Desde o fim de 2015, vimos uma grande quantidade de notícias sobre as ocupações de escolas públicas por estudantes de vários estados brasileiros. As motivações desses alunos eram diversas, mas todas tinham uma pauta em comum: uma Educação de melhor qualidade! E eles pediam que ouvissem o que eles têm a reivindicar em relação à sua própria Educação. A mobilização desses secundaristas de norte a sul do país faz lembrar uma música do início dos anos 2000, mas que ainda parece ser muito atual: "o jovem no Brasil não é levado a sério".

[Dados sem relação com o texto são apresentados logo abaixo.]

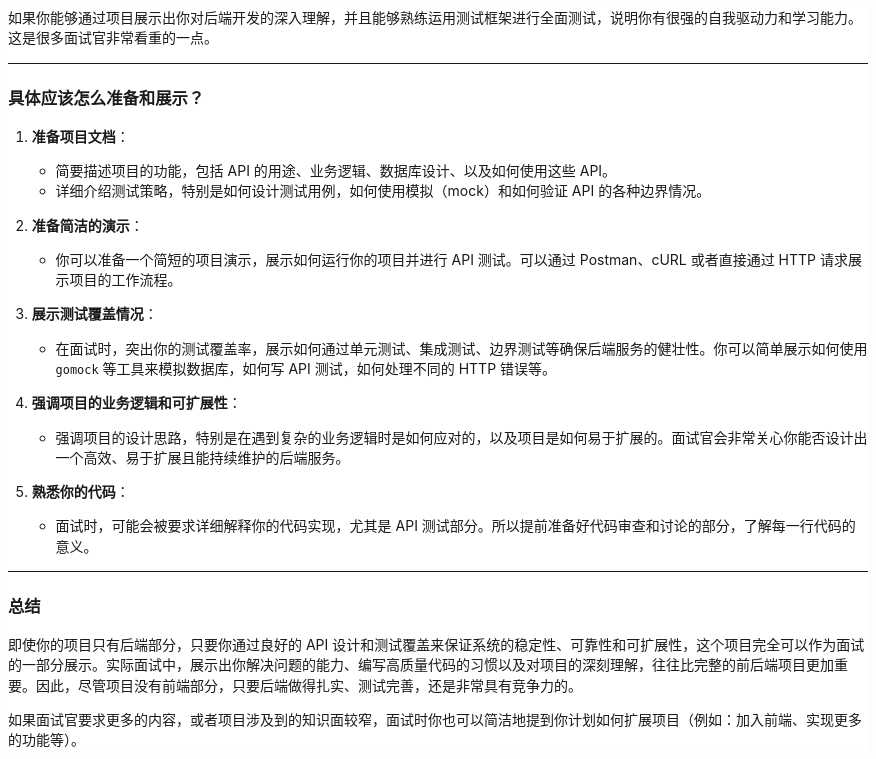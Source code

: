 如果你能够通过项目展示出你对后端开发的深入理解，并且能够熟练运用测试框架进行全面测试，说明你有很强的自我驱动力和学习能力。这是很多面试官非常看重的一点。

---

### 具体应该怎么准备和展示？

1. **准备项目文档**：
    
    - 简要描述项目的功能，包括 API 的用途、业务逻辑、数据库设计、以及如何使用这些 API。
    - 详细介绍测试策略，特别是如何设计测试用例，如何使用模拟（mock）和如何验证 API 的各种边界情况。
2. **准备简洁的演示**：
    
    - 你可以准备一个简短的项目演示，展示如何运行你的项目并进行 API 测试。可以通过 Postman、cURL 或者直接通过 HTTP 请求展示项目的工作流程。
3. **展示测试覆盖情况**：
    
    - 在面试时，突出你的测试覆盖率，展示如何通过单元测试、集成测试、边界测试等确保后端服务的健壮性。你可以简单展示如何使用 `gomock` 等工具来模拟数据库，如何写 API 测试，如何处理不同的 HTTP 错误等。
4. **强调项目的业务逻辑和可扩展性**：
    
    - 强调项目的设计思路，特别是在遇到复杂的业务逻辑时是如何应对的，以及项目是如何易于扩展的。面试官会非常关心你能否设计出一个高效、易于扩展且能持续维护的后端服务。
5. **熟悉你的代码**：
    
    - 面试时，可能会被要求详细解释你的代码实现，尤其是 API 测试部分。所以提前准备好代码审查和讨论的部分，了解每一行代码的意义。

---

### 总结

即使你的项目只有后端部分，只要你通过良好的 API 设计和测试覆盖来保证系统的稳定性、可靠性和可扩展性，这个项目完全可以作为面试的一部分展示。实际面试中，展示出你解决问题的能力、编写高质量代码的习惯以及对项目的深刻理解，往往比完整的前后端项目更加重要。因此，尽管项目没有前端部分，只要后端做得扎实、测试完善，还是非常具有竞争力的。

如果面试官要求更多的内容，或者项目涉及到的知识面较窄，面试时你也可以简洁地提到你计划如何扩展项目（例如：加入前端、实现更多的功能等）。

Essa é uma boa reflexão para esta semana, já que em 12 de agosto comemoramos o Dia Internacional da Juventude – instituído em 1999 pela Assembleia Geral da Organização das Nações Unidas (ONU), com a ideia de debater temas importantes para os jovens. Na mesma data, celebra-se também o Dia Nacional dos Direitos Humanos, e em 11 de agosto, o Dia do Estudante.

Essas três datas, tão pertinho umas das outras no calendário, reforçam a ideia de que não dá para falar de jovens sem mencionar a Educação de qualidade como um direito da nossa juventude. Mas... como saber de que forma melhorar a escola se os próprios jovens afirmam que não são ouvidos dentro e fora dela? Para sabermos qual seria a "agenda" deles, precisamos primeiro saber o que eles querem – suas necessidades, ideias, demandas, vontades e sonhos.

Várias pesquisas dão algumas pistas sobre os anseios desses estudantes. Por exemplo, o estudo "Projeto de vida", realizado pela Fundação Lemman com apoio técnico do Todos Pela Educação, divulgado em 2015 (saiba mais aqui), ouviu jovens egressos do Ensino Médio, especialistas em Educação, professores universitários, empregadores e organizações da sociedade civil com o objetivo de saber se o que os estudantes aprendem na escola ajuda a prepará-los para os desafios da vida adulta. A resposta foi um grande "não", e mostrou uma disparidade entre as duas coisas.

A pesquisa mostrou ainda que, se por um lado os jovens se sentem mal preparados para lidar com as imposições da faculdade, do trabalho e da vida cotidiana, por outro os professores e empregadores sentem falta de competências básicas nos alunos dessa faixa etária, entre as quais:

  • dificuldade para interpretar e escrever textos, como e-mails de trabalho, por exemplo;
  • problemas para se expressar e defender argumentos oralmente;
  • dúvidas ao encadear ideias numa linha de raciocínio;
  • falta de domínio de conceitos básicos de matemática, como fazer contas simples e ler gráficos;
  • falta de conhecimento para lidar com problemas financeiros.

Para os especialistas que conduziram o estudo, é essencial compreender esses resultados para que possamos, enfim, construir um currículo que faça sentido na vida da nossa juventude. A discussão da Base Nacional Comum Curricular (BNCC), atualmente em debate nos estados brasileiros, é uma grande oportunidade para que a voz desses jovens seja ouvida e respeitada. Ela é o documento que servirá como pilar para a construção do currículo de cada rede de ensino do país.

O engajamento do jovem em sua própria Educação é algo extremamente positivo para a vida dele, para a sua família e, claro, para o Brasil. É preciso que ele seja ouvido e levado mais a sério, dentro e fora das escolas, para que possamos ter cada vez mais motivos de comemorar o Dia Internacional da Juventude, o Dia do Estudante e o Dia dos Direitos Humanos.

Priscila Cruz

Priscila Cruz é fundadora e presidente-executiva do movimento Todos Pela Educação. Graduada em Administração (FGV) e Direito (USP), mestre em Administração Pública (Harvard Kennedy School), foi coordenadora do ano do voluntariado no Brasil e do Instituto Faça Parte, que ajudou a fundar.